• [EXERCISE INSTRUCTIONS] Retype only the lines from the top of the records to the line with "Under these settings, we", including that line but none of the pictures.

• [Records from a data source]
::::::::

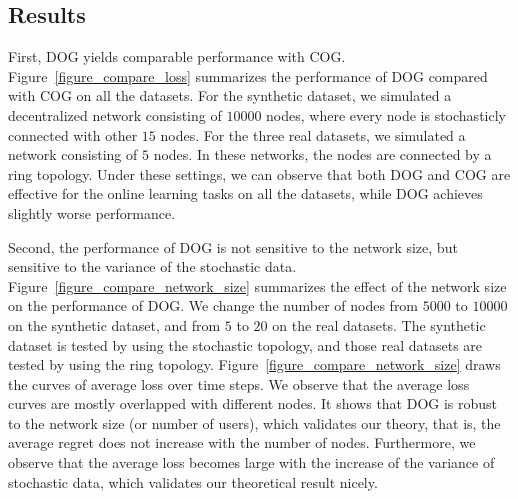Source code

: \documentclass{article}
\begin{document}
\subsection{Results}

First, DOG yields comparable performance with COG. Figure~\ref{figure_compare_loss} summarizes the performance of DOG compared with COG on all the datasets. 
For the synthetic dataset, we simulated a decentralized network consisting of $10000$ nodes, where every node is stochasticly connected with other $15$ nodes.
For the three real datasets, we simulated a network consisting of $5$ nodes. 
In these networks, the nodes are connected by a ring topology. 
Under these settings, we can observe that both DOG and COG are effective for the online learning tasks on all the datasets, while DOG achieves slightly worse performance. 


Second, the performance of DOG is not sensitive to the network size, but sensitive to the variance of the stochastic data. Figure~\ref{figure_compare_network_size} summarizes the effect of the network size on the performance of DOG. We change the number of nodes from $5000$ to $10000$ on the synthetic dataset, and from $5$ to $20$ on the real datasets. The synthetic dataset is tested by using the stochastic topology, and those real datasets are tested by using the ring topology. Figure~\ref{figure_compare_network_size} draws the curves of average loss over time steps. We observe that the average loss curves are mostly overlapped with different nodes. It shows that DOG is robust to the network size (or number of users), which validates our theory, that is, the average regret does not increase with the number of nodes. Furthermore, we observe that the average loss becomes large with the increase of the variance of stochastic data, which validates our theoretical result nicely.  
\end{document}
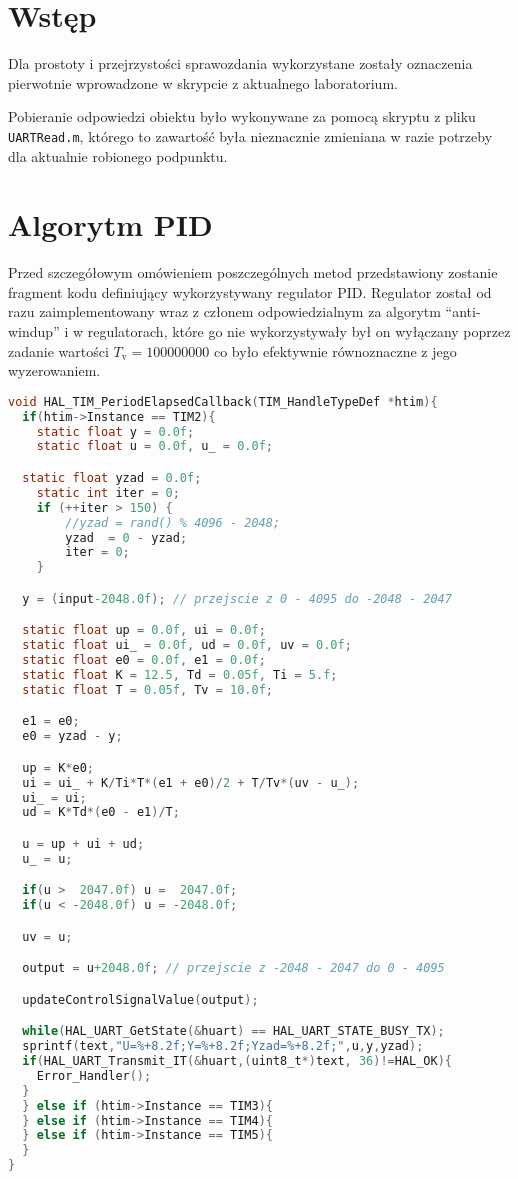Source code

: \chapter{Wstęp}
Dla prostoty i przejrzystości sprawozdania wykorzystane zostały oznaczenia pierwotnie wprowadzone w skrypcie z aktualnego laboratorium\@.

Pobieranie odpowiedzi obiektu było wykonywane za pomocą skryptu z pliku \verb|UARTRead.m|, którego to zawartość była nieznacznie zmieniana w razie potrzeby dla aktualnie robionego podpunktu.

\chapter{Algorytm PID}
Przed szczegółowym omówieniem poszczególnych metod przedstawiony zostanie fragment kodu definiujący wykorzystywany regulator PID. Regulator został od razu zaimplementowany wraz z członem odpowiedzialnym za algorytm ``anti-windup'' i w regulatorach, które go nie wykorzystywały był on wyłączany poprzez zadanie wartości $T_\mathrm{v}=100000000$ co było efektywnie równoznaczne z jego wyzerowaniem.

\begin{lstlisting}[language=C]
void HAL_TIM_PeriodElapsedCallback(TIM_HandleTypeDef *htim){
  if(htim->Instance == TIM2){
  	static float y = 0.0f;
  	static float u = 0.0f, u_ = 0.0f;

  static float yzad = 0.0f;
  	static int iter = 0;
  	if (++iter > 150) {
  		//yzad = rand() % 4096 - 2048;
  		yzad  = 0 - yzad;
  		iter = 0;
  	}

  y = (input-2048.0f); // przejscie z 0 - 4095 do -2048 - 2047

  static float up = 0.0f, ui = 0.0f;
  static float ui_ = 0.0f, ud = 0.0f, uv = 0.0f;
  static float e0 = 0.0f, e1 = 0.0f;
  static float K = 12.5, Td = 0.05f, Ti = 5.f;
  static float T = 0.05f, Tv = 10.0f;

  e1 = e0;
  e0 = yzad - y;

  up = K*e0;
  ui = ui_ + K/Ti*T*(e1 + e0)/2 + T/Tv*(uv - u_);
  ui_ = ui;
  ud = K*Td*(e0 - e1)/T;

  u = up + ui + ud;
  u_ = u;

  if(u >  2047.0f) u =  2047.0f;
  if(u < -2048.0f) u = -2048.0f;

  uv = u;

  output = u+2048.0f; // przejscie z -2048 - 2047 do 0 - 4095

  updateControlSignalValue(output);

  while(HAL_UART_GetState(&huart) == HAL_UART_STATE_BUSY_TX);
  sprintf(text,"U=%+8.2f;Y=%+8.2f;Yzad=%+8.2f;",u,y,yzad);
  if(HAL_UART_Transmit_IT(&huart,(uint8_t*)text, 36)!=HAL_OK){
  	Error_Handler();
  }
  } else if (htim->Instance == TIM3){
  } else if (htim->Instance == TIM4){
  } else if (htim->Instance == TIM5){
  }
}


\end{lstlisting}

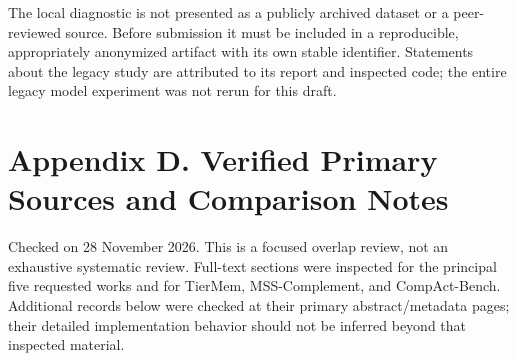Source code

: \documentclass[
  11pt,
  a4paper,
]{article}
\begin{document}
The local diagnostic is not presented as a publicly archived dataset or
a peer-reviewed source. Before submission it must be included in a
reproducible, appropriately anonymized artifact with its own stable
identifier. Statements about the legacy study are attributed to its
report and inspected code; the entire legacy model experiment was not
rerun for this draft.

\section{Appendix D. Verified Primary Sources and Comparison
Notes}\label{appendix-d.-verified-primary-sources-and-comparison-notes}

Checked on 28 November 2026. This is a focused overlap review, not an
exhaustive systematic review. Full-text sections were inspected for the
principal five requested works and for TierMem, MSS-Complement, and
CompAct-Bench. Additional records below were checked at their primary
abstract/metadata pages; their detailed implementation behavior should
not be inferred beyond that inspected material.
\end{document}
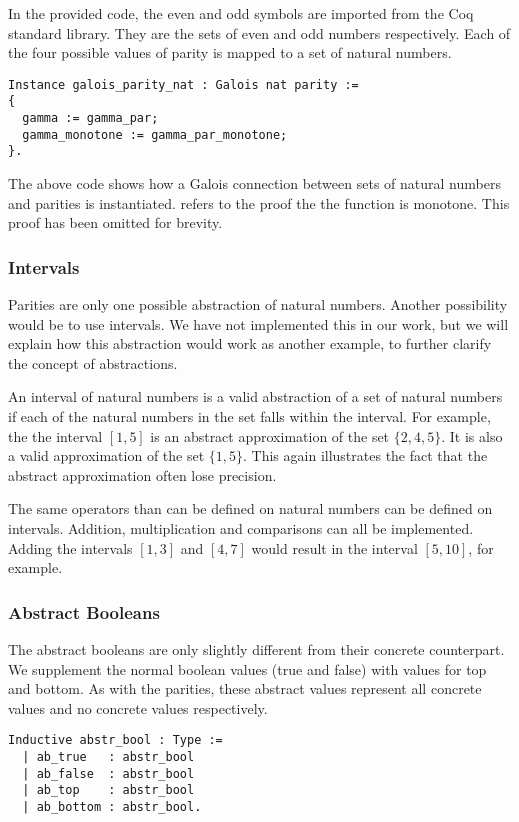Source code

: In the provided code, the even and odd symbols are imported from the Coq
standard library. They are the sets of even and odd numbers respectively. Each
of the four possible values of parity is mapped to a set of natural numbers.

\begin{verbatim}
Instance galois_parity_nat : Galois nat parity :=
{
  gamma := gamma_par;
  gamma_monotone := gamma_par_monotone;
}.
\end{verbatim}

The above code shows how a Galois connection between sets of natural numbers 
and parities is instantiated.  refers to the proof the
the  function is monotone. This proof has been omitted for 
brevity.

\subsubsection{Intervals}
Parities are only one possible abstraction of natural numbers. Another
possibility would be to use intervals. We have not implemented this in our
work, but we will explain how this abstraction would work as another example,
to further clarify the concept of abstractions.

An interval of natural numbers is a valid abstraction of a set of natural
numbers if each of the natural numbers in the set falls within the interval.
For example, the the interval $[1,5]$ is an abstract approximation of the set
$\{2, 4, 5\}$. It is also a valid approximation of the set $\{1,5\}$. This
again illustrates the fact that the abstract approximation often lose 
precision.

The same operators than can be defined on natural numbers can be defined on
intervals. Addition, multiplication and comparisons can all be implemented.
Adding the intervals $[1,3]$ and $[4, 7]$ would result in the interval $[5,
10]$, for example. 

\subsubsection{Abstract Booleans}
The abstract booleans are only slightly different from their concrete
counterpart. We supplement the normal boolean values (true and false) with
values for top and bottom. As with the parities, these abstract values
represent all concrete values and no concrete values respectively.

\begin{verbatim}
Inductive abstr_bool : Type :=
  | ab_true   : abstr_bool
  | ab_false  : abstr_bool
  | ab_top    : abstr_bool
  | ab_bottom : abstr_bool.
\end{verbatim}

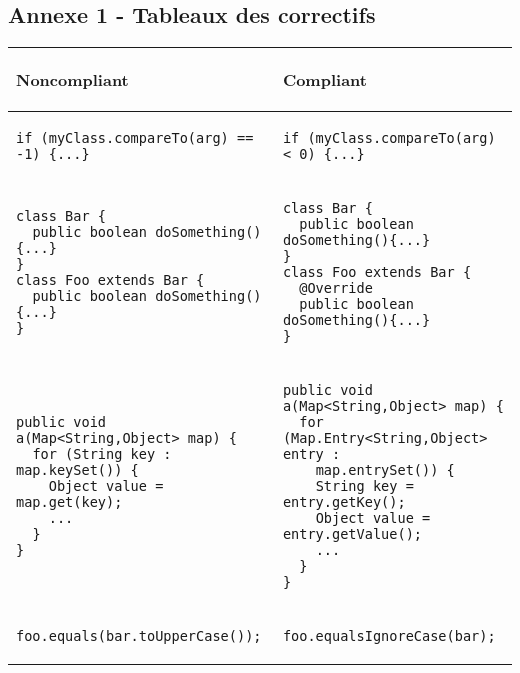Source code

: \documentclass[a4paper]{article}
\begin{document}
\newpage
\appendix
\begin{center}
	\section{Annexe 1 - Tableaux des correctifs}
	\begin{tabular}{|p{}|p{}|}
  	\hline
	  	\begin{center}
	  	 Noncompliant
	  	 \end{center} & 
	  	 \begin{center}
	  	 Compliant
	  	 \end{center} \\
  	\hline
	\begin{lstlisting}
if (myClass.compareTo(arg) == -1) {...}
  	\end{lstlisting} 
   	& 
   	\begin{lstlisting}
if (myClass.compareTo(arg) < 0) {...}
  	\end{lstlisting}  \\
  	\hline
	\begin{lstlisting}
class Bar {
  public boolean doSomething(){...}
}
class Foo extends Bar {
  public boolean doSomething(){...}
}
  	\end{lstlisting} 
   	& 
   	\begin{lstlisting}
class Bar {
  public boolean doSomething(){...}
}
class Foo extends Bar {
  @Override
  public boolean doSomething(){...}
}
  	\end{lstlisting}  \\
  	\hline
	\begin{lstlisting}
public void a(Map<String,Object> map) {
  for (String key : map.keySet()) {  
    Object value = map.get(key);
    ...
  }
}
  	\end{lstlisting} 
   	& 
   	\begin{lstlisting}
public void a(Map<String,Object> map) {
  for (Map.Entry<String,Object> entry : 
  	map.entrySet()) {
    String key = entry.getKey();
    Object value = entry.getValue();
    ...
  }
}
  	\end{lstlisting}  \\
  	\hline
	\begin{lstlisting}
foo.equals(bar.toUpperCase());
  	\end{lstlisting} 
   	& 
   	\begin{lstlisting}
foo.equalsIgnoreCase(bar);  
  	\end{lstlisting}  \\

\end{tabular}
\end{center}
\end{document}
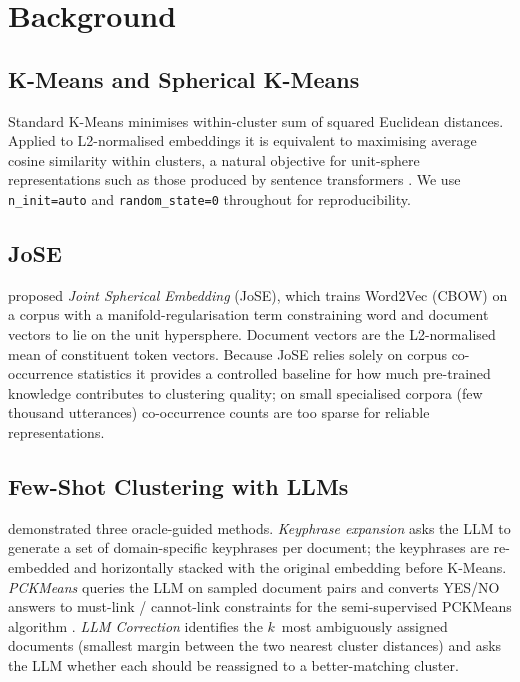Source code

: \documentclass[10pt,twocolumn,a4paper]{article}
\begin{document}
\section{Background}
\label{sec:background}

\subsection{K-Means and Spherical K-Means}

Standard K-Means minimises within-cluster sum of squared Euclidean distances.
Applied to L2-normalised embeddings it is equivalent to maximising average
cosine similarity within clusters, a natural objective for unit-sphere
representations such as those produced by sentence transformers
\citep{reimers2019sentence}.
We use \texttt{n\_init=auto} and \texttt{random\_state=0} throughout for
reproducibility.

\subsection{JoSE}

\citet{meng2019spherical} proposed \emph{Joint Spherical Embedding} (JoSE),
which trains Word2Vec (CBOW) on a corpus with a manifold-regularisation term
constraining word and document vectors to lie on the unit hypersphere.
Document vectors are the L2-normalised mean of constituent token vectors.
Because JoSE relies solely on corpus co-occurrence statistics it provides a
controlled baseline for how much pre-trained knowledge contributes to
clustering quality; on small specialised corpora (few thousand utterances)
co-occurrence counts are too sparse for reliable representations.

\subsection{Few-Shot Clustering with LLMs}

\citet{viswanathan2023large} demonstrated three oracle-guided methods.
\emph{Keyphrase expansion} asks the LLM to generate a set of domain-specific
keyphrases per document; the keyphrases are re-embedded and horizontally
stacked with the original embedding before K-Means.
\emph{PCKMeans} queries the LLM on sampled document pairs and converts
YES/NO answers to must-link / cannot-link constraints for the
semi-supervised PCKMeans algorithm \citep{basu2004active}.
\emph{LLM Correction} identifies the $k$~most ambiguously assigned documents
(smallest margin between the two nearest cluster distances) and asks the LLM
whether each should be reassigned to a better-matching cluster.
\end{document}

::::::::

• [EXERCISE ANSWER]
Source code

: \documentclass{article}
\begin{document}
\subsection{Results}

First, DOG yields comparable performance with COG. Figure~\ref{figure_compare_loss} summarizes the performance of DOG compared with COG on all the datasets. 
For the synthetic dataset, we simulated a decentralized network consisting of $10000$ nodes, where every node is stochasticly connected with other $15$ nodes.
For the three real datasets, we simulated a network consisting of $5$ nodes. 
In these networks, the nodes are connected by a ring topology. 
Under these settings, we can observe that both DOG and COG are effective for the online learning tasks on all the datasets, while DOG achieves slightly worse performance. 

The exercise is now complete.